El verdadero Mundial no fue ni por equivocación el de Canadá, México y Estados Unidos. Es uno que viene, en el que nuestra ‘reina del Paracycling’, Daniela Carolina Munévar Flórez, estará presente, ya lo confirmaron. Muy loco sería el cuerpo técnico que prescindiera de ella. Es una deportista que vale oro. Le ha traído muchas alegrías a la Tricolor, a Boyacá y a su natal Cucaita. Habla por sí sola cada vez que pedalea. Con una pierna, la que le quedó luego de aquel suceso del que se levantó más fuerte, cual ave Fénix.
“He tenido la fortuna de tener la capacidad y la fortaleza de afrontarlo de gran manera, de sacarle el lado positivo: la oportunidad de conocer muchas personas, de representar a mi país, mi departamento y mi municipio, en los diferentes eventos, tanto nacionales como internacionales”, expresa Carito. Le digo así, en confianza, no porque seamos tan amigos (aunque soy atrevido de decirle así cuando nos charlamos), sino porque ella genera eso, cariño, admiración, respeto y felicidad. Es una dura entre las duras. Es “la más” del deporte paralímpico de la región. Y para mí (segurísimo lo será para muchos), la mejor del país.
Sinceramente no me imagino a Carolina dándose trompadas con sus adversarias, botándose al piso por simular o agrandar una falta en busca de una amarilla o demás que desequilibre un juego (solo para ejemplificar, además que eso no se puede en una bicicleta, y cuando pasa sin mayores consecuencias, se levantan como si nada), alegándole a un árbitro (aquí serían comisarios) sin el más mínimo respeto (con o sin razón), haciendo señas inadecuadas al público (hinchas), en fin… siendo una jugadora de fútbol (“neee”, como dicen los pelados). En cambio, es espejo de superación, de tenacidad, de ética deportiva.
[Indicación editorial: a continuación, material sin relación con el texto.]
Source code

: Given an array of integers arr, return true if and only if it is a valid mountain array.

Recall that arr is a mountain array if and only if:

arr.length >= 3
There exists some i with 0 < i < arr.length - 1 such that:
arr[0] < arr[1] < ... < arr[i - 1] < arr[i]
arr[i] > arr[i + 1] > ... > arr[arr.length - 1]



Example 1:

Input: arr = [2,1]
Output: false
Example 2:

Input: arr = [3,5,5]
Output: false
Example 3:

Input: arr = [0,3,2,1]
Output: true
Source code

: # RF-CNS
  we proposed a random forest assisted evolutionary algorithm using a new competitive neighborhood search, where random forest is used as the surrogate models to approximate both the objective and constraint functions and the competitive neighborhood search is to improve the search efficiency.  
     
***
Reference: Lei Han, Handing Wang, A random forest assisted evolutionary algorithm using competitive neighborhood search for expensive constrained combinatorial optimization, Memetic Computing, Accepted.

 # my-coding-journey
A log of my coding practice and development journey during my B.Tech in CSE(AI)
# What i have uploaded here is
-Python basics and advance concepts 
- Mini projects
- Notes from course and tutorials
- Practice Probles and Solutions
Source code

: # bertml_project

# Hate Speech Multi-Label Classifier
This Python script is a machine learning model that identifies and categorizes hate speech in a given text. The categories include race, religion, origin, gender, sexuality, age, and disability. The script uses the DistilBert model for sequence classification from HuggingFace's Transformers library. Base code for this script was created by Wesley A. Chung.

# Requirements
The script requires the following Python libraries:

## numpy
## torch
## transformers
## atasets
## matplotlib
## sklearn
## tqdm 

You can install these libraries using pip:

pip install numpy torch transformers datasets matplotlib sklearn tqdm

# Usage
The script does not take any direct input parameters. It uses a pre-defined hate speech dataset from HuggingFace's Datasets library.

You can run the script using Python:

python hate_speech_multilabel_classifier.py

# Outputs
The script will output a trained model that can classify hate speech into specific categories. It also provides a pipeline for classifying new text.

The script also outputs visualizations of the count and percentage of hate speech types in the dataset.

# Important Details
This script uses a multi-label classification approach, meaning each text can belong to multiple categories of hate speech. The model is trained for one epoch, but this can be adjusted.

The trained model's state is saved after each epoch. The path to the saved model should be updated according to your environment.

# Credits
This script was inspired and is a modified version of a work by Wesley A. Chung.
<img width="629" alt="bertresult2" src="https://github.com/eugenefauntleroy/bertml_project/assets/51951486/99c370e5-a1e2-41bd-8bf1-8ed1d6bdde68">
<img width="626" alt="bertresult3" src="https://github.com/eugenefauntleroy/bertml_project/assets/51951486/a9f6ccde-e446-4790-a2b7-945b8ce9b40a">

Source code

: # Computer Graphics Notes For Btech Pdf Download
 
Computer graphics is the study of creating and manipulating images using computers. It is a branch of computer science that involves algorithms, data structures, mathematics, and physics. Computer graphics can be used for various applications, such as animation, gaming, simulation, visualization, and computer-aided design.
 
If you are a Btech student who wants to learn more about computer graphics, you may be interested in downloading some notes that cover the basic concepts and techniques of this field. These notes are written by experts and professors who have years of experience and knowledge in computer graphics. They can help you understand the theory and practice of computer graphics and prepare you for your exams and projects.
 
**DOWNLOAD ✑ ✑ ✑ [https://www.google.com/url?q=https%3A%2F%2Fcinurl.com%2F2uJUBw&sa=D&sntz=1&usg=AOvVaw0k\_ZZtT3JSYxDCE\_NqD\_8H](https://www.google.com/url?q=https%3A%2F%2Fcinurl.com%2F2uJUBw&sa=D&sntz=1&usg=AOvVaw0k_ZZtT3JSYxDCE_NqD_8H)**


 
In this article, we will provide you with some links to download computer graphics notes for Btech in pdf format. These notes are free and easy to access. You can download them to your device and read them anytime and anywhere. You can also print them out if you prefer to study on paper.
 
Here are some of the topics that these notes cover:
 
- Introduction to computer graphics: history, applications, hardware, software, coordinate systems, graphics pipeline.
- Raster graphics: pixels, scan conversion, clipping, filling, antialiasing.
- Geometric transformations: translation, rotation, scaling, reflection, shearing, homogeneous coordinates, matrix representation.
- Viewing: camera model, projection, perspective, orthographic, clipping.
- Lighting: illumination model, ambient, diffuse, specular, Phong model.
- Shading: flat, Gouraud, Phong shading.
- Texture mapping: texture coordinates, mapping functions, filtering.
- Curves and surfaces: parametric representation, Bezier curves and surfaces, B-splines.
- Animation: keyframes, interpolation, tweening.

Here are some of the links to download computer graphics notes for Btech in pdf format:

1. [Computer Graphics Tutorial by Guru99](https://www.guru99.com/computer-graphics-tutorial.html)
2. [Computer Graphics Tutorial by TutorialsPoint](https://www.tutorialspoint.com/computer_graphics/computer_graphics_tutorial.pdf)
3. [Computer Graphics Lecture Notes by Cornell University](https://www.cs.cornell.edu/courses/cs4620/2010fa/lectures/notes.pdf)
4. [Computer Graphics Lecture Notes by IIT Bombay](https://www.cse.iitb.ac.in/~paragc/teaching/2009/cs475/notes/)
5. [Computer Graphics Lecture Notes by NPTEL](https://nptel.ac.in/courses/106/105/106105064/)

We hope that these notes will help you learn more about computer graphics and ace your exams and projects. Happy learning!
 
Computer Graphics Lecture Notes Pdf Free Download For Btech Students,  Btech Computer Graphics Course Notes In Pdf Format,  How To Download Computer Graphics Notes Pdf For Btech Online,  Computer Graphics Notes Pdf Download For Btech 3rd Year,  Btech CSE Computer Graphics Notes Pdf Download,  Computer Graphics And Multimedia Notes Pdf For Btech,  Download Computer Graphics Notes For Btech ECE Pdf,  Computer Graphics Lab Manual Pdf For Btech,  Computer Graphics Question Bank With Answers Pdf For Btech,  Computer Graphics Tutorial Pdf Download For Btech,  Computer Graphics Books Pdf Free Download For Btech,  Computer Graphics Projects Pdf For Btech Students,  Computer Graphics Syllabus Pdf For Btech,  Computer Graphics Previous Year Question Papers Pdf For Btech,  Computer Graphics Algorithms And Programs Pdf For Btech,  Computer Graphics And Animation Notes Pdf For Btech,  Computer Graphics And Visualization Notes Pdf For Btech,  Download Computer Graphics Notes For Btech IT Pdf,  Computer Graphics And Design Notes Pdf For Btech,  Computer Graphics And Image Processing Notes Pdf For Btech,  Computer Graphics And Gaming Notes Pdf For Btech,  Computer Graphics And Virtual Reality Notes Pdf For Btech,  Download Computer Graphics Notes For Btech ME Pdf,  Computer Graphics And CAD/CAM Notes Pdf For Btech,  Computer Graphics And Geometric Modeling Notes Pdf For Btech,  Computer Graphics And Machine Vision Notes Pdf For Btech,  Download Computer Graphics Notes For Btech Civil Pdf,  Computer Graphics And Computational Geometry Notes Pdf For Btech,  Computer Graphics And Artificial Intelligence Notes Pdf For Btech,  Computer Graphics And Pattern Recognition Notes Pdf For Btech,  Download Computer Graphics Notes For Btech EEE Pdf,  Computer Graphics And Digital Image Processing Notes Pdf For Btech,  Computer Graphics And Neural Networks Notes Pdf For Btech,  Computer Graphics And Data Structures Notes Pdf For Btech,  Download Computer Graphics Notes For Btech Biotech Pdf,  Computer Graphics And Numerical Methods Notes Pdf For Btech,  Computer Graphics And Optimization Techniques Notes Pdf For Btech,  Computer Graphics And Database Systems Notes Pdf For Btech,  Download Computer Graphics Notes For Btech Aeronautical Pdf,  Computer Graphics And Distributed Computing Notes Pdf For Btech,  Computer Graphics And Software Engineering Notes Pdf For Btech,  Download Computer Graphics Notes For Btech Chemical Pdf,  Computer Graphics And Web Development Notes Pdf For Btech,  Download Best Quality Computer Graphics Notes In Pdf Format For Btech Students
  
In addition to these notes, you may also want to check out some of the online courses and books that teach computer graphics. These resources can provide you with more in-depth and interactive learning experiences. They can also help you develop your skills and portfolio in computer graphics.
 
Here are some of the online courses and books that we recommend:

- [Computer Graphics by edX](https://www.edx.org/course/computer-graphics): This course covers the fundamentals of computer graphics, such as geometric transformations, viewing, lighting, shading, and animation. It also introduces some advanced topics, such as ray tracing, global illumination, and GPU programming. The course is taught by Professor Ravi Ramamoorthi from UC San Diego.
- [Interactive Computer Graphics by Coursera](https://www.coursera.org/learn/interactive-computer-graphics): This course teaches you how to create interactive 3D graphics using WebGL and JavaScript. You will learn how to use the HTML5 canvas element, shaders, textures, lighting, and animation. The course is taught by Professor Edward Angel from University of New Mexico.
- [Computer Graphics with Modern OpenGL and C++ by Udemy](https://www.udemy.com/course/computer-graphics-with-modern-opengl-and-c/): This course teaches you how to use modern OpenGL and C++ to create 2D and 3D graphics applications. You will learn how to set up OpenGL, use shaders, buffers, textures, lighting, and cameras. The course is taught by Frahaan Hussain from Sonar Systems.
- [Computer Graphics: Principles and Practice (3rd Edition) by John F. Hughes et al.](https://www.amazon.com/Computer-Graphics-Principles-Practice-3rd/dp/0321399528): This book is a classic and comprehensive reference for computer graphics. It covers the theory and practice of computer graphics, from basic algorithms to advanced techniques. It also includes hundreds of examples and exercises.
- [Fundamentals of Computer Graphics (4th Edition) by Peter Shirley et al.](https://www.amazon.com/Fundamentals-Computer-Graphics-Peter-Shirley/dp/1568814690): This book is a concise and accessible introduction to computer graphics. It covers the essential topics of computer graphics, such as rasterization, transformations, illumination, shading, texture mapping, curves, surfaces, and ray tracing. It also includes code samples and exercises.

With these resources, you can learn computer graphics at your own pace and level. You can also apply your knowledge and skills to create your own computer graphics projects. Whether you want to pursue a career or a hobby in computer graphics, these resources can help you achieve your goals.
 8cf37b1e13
Tanto así, que hace un tiempo se viene desenvolviendo en otra faceta, como conferencista. “Ha sido pues, también muy bonito, tener como la fortuna de poder inspirar a otras personas, no solamente a través del deporte, sino con las palabras”, cuenta nuestra campeona. Y qué bien que lo hace. No ha necesitado presumir títulos internacionales en prestigiosas instituciones de Educación Superior (eso sí, también está estudiando, no sé a qué hora, pero lo hace). Lo vivió, lo asumió, lo logró; entonces, lo cuenta y alimenta el espíritu.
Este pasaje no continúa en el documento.